Count the lines below that include "Twin". Only the number should be given.

==*==

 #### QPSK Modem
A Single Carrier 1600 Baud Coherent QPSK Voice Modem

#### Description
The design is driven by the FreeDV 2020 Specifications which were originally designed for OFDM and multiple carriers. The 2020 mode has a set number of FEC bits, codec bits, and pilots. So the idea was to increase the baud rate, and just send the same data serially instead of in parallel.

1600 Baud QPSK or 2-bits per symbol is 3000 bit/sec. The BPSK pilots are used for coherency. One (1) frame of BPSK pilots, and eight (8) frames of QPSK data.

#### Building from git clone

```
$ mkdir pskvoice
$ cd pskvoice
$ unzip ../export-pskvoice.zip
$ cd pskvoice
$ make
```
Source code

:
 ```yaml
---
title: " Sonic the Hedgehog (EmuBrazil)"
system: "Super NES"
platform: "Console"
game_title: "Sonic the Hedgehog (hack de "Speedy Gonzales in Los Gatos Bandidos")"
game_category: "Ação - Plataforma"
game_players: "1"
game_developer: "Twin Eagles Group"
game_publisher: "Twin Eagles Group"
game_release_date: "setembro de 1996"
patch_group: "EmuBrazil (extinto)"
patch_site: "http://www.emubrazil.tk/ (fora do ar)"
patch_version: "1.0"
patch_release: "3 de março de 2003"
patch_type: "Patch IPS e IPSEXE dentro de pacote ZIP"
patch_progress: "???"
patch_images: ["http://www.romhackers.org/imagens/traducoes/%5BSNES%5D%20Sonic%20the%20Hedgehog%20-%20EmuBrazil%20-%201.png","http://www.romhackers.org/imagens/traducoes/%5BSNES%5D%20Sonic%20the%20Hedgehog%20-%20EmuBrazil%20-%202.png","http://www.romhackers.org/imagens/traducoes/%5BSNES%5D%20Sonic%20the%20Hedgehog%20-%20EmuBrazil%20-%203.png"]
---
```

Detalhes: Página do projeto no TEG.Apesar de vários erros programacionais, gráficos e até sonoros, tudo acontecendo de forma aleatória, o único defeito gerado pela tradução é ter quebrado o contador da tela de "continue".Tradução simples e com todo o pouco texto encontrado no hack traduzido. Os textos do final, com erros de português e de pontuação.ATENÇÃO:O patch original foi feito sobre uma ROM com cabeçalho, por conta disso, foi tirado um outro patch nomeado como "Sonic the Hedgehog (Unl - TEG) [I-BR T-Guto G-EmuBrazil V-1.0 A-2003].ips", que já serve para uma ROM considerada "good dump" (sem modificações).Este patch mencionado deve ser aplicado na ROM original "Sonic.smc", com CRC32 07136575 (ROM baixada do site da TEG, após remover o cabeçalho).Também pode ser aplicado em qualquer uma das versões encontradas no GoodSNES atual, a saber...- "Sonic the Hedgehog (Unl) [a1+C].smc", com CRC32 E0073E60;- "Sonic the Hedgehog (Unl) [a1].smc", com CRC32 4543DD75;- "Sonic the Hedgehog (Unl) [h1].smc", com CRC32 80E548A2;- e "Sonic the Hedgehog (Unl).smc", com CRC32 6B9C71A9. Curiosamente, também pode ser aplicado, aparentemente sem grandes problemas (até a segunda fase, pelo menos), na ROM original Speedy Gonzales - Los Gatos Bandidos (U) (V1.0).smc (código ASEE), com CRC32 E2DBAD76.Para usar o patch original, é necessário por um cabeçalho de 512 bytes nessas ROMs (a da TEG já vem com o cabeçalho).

==*==

**EXERCISE RESPONSE:** 2